VII

TOUT HOMME QUI SE TOURNE VERS LE SEIGNEUR ET FUIT LES MAUX COMME PÉCHÉS, S'IL FAIT AVEC SINCÉRITÉ, JUSTICE ET FIDÉLITÉ LE TRAVAIL QUI APPARTIENT A SON DEVOIR ET A SON EMPLOI, DEVIENT UNE FORME DE LA CHARITÉ.


  Ceci vient à la suite, comme conséquence de la loi précédente, que l'homme est né pour qu'il devienne la charité, et qu'il ne peut devenir la charité, s'il ne fait pas perpétuellement le bien de l'usage d'après l'affection et le plaisir : c'est pourquoi, lorsque l'homme fait avec sincérité, justice et fidélité le travail qui appartient à son devoir ou à son emploi, d'après l'affection et le plaisir de l'affection, il est continuellement dans le bien de l'usage, non-seulement à légard du commun ou du public, mais encore à l'égard des sociétés particulières et des individus ; mais il ne le peut s'il ne se tourne pas vers le Seigneur et ne fuit pas les maux comme péchés ; car, ainsi qu'il a été dit ci-dessus, la première chose de la charité est de se tourner vers le Seigneur et de fuire les maux comme péchés, voir Art. I et la seconde chose de la charité est de faire les biens ; alors les biens que l'homme fait sont les biens de l'usage qu'il fait chaque jour, et lorsqu'il n'en fait pas, il pense néanmoins à en faire ; il y a, en effet, l'affection intérieure qui persiste pendant ce temps, et qui désire le bien : de là vient qu'il est perpétuellement dans le bien de l'usage du matin au soir, d'année en année, du premier âge à la fin de la vie.
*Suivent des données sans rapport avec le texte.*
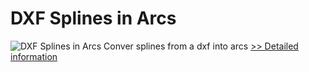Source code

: # DXF Splines in Arcs
![DXF Splines in Arcs](https://mycommerce.akamaized.net/api/pimages/P300423574/BIG/300423574.JPG)
Conver splines from a dxf into arcs
[>> Detailed information](https://secure.shareit.com/shareit/product.html?productid=300423574&affiliateid=200057808)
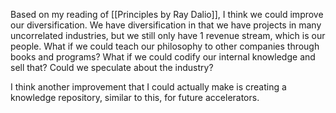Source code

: Based on my reading of [[Principles by Ray Dalio]], I think we could improve our diversification. We have diversification in that we have projects in many uncorrelated industries, but we still only have 1 revenue stream, which is our people. What if we could teach our philosophy to other companies through books and programs? What if we could codify our internal knowledge and sell that? Could we speculate about the industry? 

I think another improvement that I could actually make is creating a knowledge repository, similar to this, for future accelerators. 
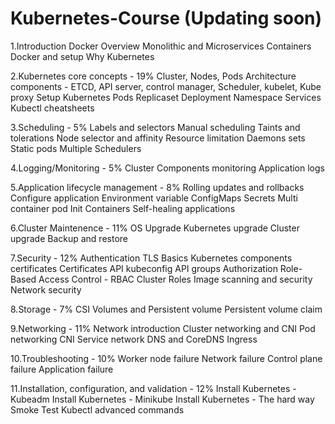 # Kubernetes-Course (Updating soon)




  
1.Introduction
  Docker Overview
  Monolithic and Microservices
  Containers 
  Docker and setup 
  Why Kubernetes
  
  
  
  
  
2.Kubernetes core concepts - 19%
  Cluster, Nodes, Pods
  Architecture components - ETCD, API server, control manager, Scheduler, kubelet, Kube proxy
  Setup Kubernetes
  Pods
  Replicaset
  Deployment
  Namespace
  Services
  Kubectl cheatsheets
  
  
  
  
  
3.Scheduling - 5%
  Labels and selectors
  Manual scheduling
  Taints and tolerations
  Node selector and affinity
  Resource limitation
  Daemons sets
  Static pods
  Multiple Schedulers
  
  
  
  
  
4.Logging/Monitoring - 5%
  Cluster Components monitoring
  Application logs
  
  
  
  
  
5.Application lifecycle management - 8%
  Rolling updates and rollbacks
  Configure application
  Environment variable 
  ConfigMaps
  Secrets
  Multi container pod
  Init Containers
  Self-healing applications
  
  
  
  
  
6.Cluster Maintenence - 11%
  OS Upgrade
  Kubernetes upgrade
  Cluster upgrade
  Backup and restore
  
  
  
  
  
7.Security - 12%
  Authentication
  TLS Basics
  Kubernetes components certificates
  Certificates API
  kubeconfig
  API groups
  Authorization
  Role-Based Access Control - RBAC
  Cluster Roles
  Image scanning and security
  Network security
  
  
  
  
  
  
8.Storage  - 7%
  CSI
  Volumes and Persistent volume
  Persistent volume claim
  
  
  
  
  
9.Networking - 11%
  Network introduction
  Cluster networking and CNI
  Pod networking
  CNI
  Service network
  DNS and CoreDNS
  Ingress
  
  
  
  
  
10.Troubleshooting - 10%
  Worker node failure 
  Network failure
  Control plane failure
  Application failure
  
  
  
  
  
11.Installation, configuration, and validation - 12%
  Install Kubernetes - Kubeadm
  Install Kubernetes - Minikube
  Install Kubernetes - The hard way
  Smoke Test
  Kubectl advanced commands
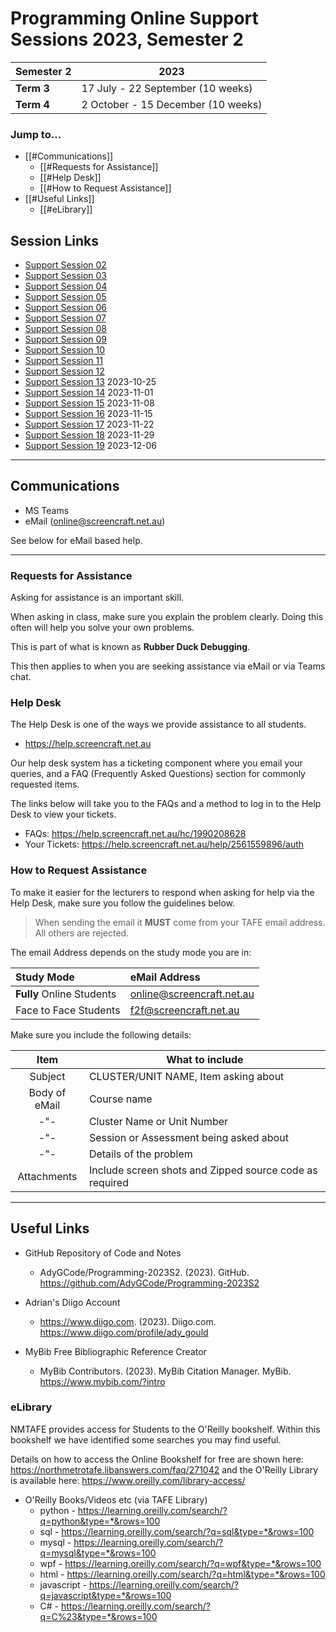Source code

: # Programming Online Support Sessions 2023, Semester 2

| Semester 2  | 2023  |
|---|---|
|**Term 3**|17 July - 22 September (10 weeks)|
|**Term 4**|2 October - 15 December (10 weeks)|

### Jump to...

- [[#Communications]]
	- [[#Requests for Assistance]]
	- [[#Help Desk]]
	- [[#How to Request Assistance]]
- [[#Useful Links]]
	- [[#eLibrary]]

## Session Links

- [Support Session 02](session_02/OSS-02-Programming.md) 
- [Support Session 03](session_03/OSS-03-Programming.md)
- [Support Session 04](session_04/OSS-04-Programming.md)
- [Support Session 05](session_05/OSS-05-Programming.md)
- [Support Session 06](session_06/OSS-06-Programming.md)
- [Support Session 07](session_07/OSS-07-Programming.md)
- [Support Session 08](session_08/OSS-08-Programming.md)
- [Support Session 09](session_09/OSS-09-Programming.md)
- [Support Session 10](session_10/OSS-10-Programming.md)
- [Support Session 11](session_11/OSS-11-Programming.md)
- [Support Session 12](session_12/OSS-12-Programming.md)
- [Support Session 13](session_13/OSS-13-Programming.md) 2023-10-25
- [Support Session 14](session_14/OSS-14-Programming.md) 2023-11-01
- [Support Session 15](session_15/OSS-15-Programming.md) 2023-11-08
- [Support Session 16](session_16/OSS-16-Programming.md) 2023-11-15
- [Support Session 17](session_17/OSS-17-Programming.md) 2023-11-22
- [Support Session 18](session_18/OSS-18-Programming.md) 2023-11-29
- [Support Session 19](session_19/OSS-19-Programming.md) 2023-12-06



---
## Communications
- MS Teams
- eMail (online@screencraft.net.au)

See below for eMail based help.

---
### Requests for Assistance

Asking for assistance is an important skill.

When asking in class, make sure you explain the problem clearly. Doing this often will help you solve your own problems.

This is part of what is known as **Rubber Duck Debugging**.

This then applies to when you are seeking assistance via eMail or via Teams chat.

### Help Desk

The Help Desk is one of the ways we provide 
assistance to all students.

- https://help.screencraft.net.au

Our help desk system has a ticketing component where you email your queries, and a FAQ (Frequently Asked Questions) section for commonly requested items.

The links below will take you to the FAQs and a 
method to log in to the Help Desk to view your 
tickets.

- FAQs: https://help.screencraft.net.au/hc/1990208628
- Your Tickets: https://help.screencraft.net.au/help/2561559896/auth

### How to Request Assistance
To make it easier for the lecturers to respond when 
asking for help via the Help Desk, make sure you 
follow the guidelines below.

> When sending the email it **MUST** come from your 
> TAFE email address. All others are rejected.

The email Address depends on the study mode you are in:

| Study Mode                | eMail Address             |
|:--------------------------|:--------------------------|
| **Fully** Online Students | online@screencraft.net.au |
| Face to Face Students     | f2f@screencraft.net.au    |

Make sure you include the following details:

| Item          | What to include                                         |
|:-------------:|---------------------------------------------------------|
| Subject       | CLUSTER/UNIT NAME, Item asking about                    |
| Body of eMail | Course name                                             |
| -"-           | Cluster Name or Unit Number                             |
| -"-           | Session or Assessment being asked about                 |
| -"-           | Details of the problem                                  |
| Attachments   | Include screen shots and Zipped source code as required |

---

## Useful Links
- GitHub Repository of Code and Notes
    - AdyGCode/Programming-2023S2. (2023). GitHub. https://github.com/AdyGCode/Programming-2023S2

- Adrian's Diigo Account
  - https://www.diigo.com. (2023). Diigo.com. https://www.diigo.com/profile/ady_gould
- MyBib Free Bibliographic Reference Creator
    - MyBib Contributors. (2023). MyBib Citation Manager. MyBib. https://www.mybib.com/?intro


### eLibrary

NMTAFE provides access for Students to the O'Reilly bookshelf. Within this bookshelf we have identified some searches you may find useful.

Details on how to access the Online Bookshelf for free  are shown here: https://northmetrotafe.libanswers.com/faq/271042 and the O'Reilly Library is available here: https://www.oreilly.com/library-access/

- O'Reilly Books/Videos etc (via TAFE Library)
    - python -  https://learning.oreilly.com/search/?q=python&type=*&rows=100
    - sql -  https://learning.oreilly.com/search/?q=sql&type=*&rows=100
    - mysql -  https://learning.oreilly.com/search/?q=mysql&type=*&rows=100
    - wpf -  https://learning.oreilly.com/search/?q=wpf&type=*&rows=100
    - html -  https://learning.oreilly.com/search/?q=html&type=*&rows=100
    - javascript -  https://learning.oreilly.com/search/?q=javascript&type=*&rows=100
    - C# -  https://learning.oreilly.com/search/?q=C%23&type=*&rows=100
Autrement, il ne peut devenir une forme de la charité, c'est-àdire, un réceptacle de la charité.

  Maintenant, il va être parlé de la charité chez le prêtre, chez les magistrats, chez les fonctionnaire subordonnés aux magistrats, chez le juge, chez le chef de l'armée, chez les officierssous ses ordres, chez le simple soldat, chez le négociant, chez l'ouvrier, chez le cultivateur, chez le capitaine de marine et le matelot chez les domestiques.

  La charité chez le prêtre
  S'il se tourne vers le Seigneur et fuit les maux comme péchés et qu'il fasse avec sincérité, justice et fidélité le travail du ministère qui lui est enjoint, il fait continuellement le bien de l'usage, et devient la charité dans une forme ; mais il fait le bien de l'usage ou le travail du ministère avec sincérité, justice et fidélité, alors que le salut des âmes l'affecte ; et selon que ce salut l'affecte les vrais l'affectent aussi, parce que c'est par les vrais qu'il conduira les âmes au ciel ; et il conduira par les vrais les âmes au ciel, s'il les conduit au Seigneur. Son amour alors est de les leur enseigner avec soin d'après la Parole, parce que, quand il enseigne ces vrais d'après la Parole, il les enseigne d'après le Seigneur ; car le Seigneur est non-seulement la Parole, comme il est dit dans Jean,- I. 1, 2, 14 ; - mais il est encore le Chemin, la Vérité et la vie, comme il le dit Lui-même,Xl. 6,-et il est aussi La porte. C'est pourquoi celui qui entre dans la bergerie par le Seigneur comme Porte est un bon pasteur ; mais celui qui n'entre pas dans la bergerie par le Seigneur comme Porte est un mauvais pasteur, qui est appelé voleur et larron, Jean, X. 1 à 9.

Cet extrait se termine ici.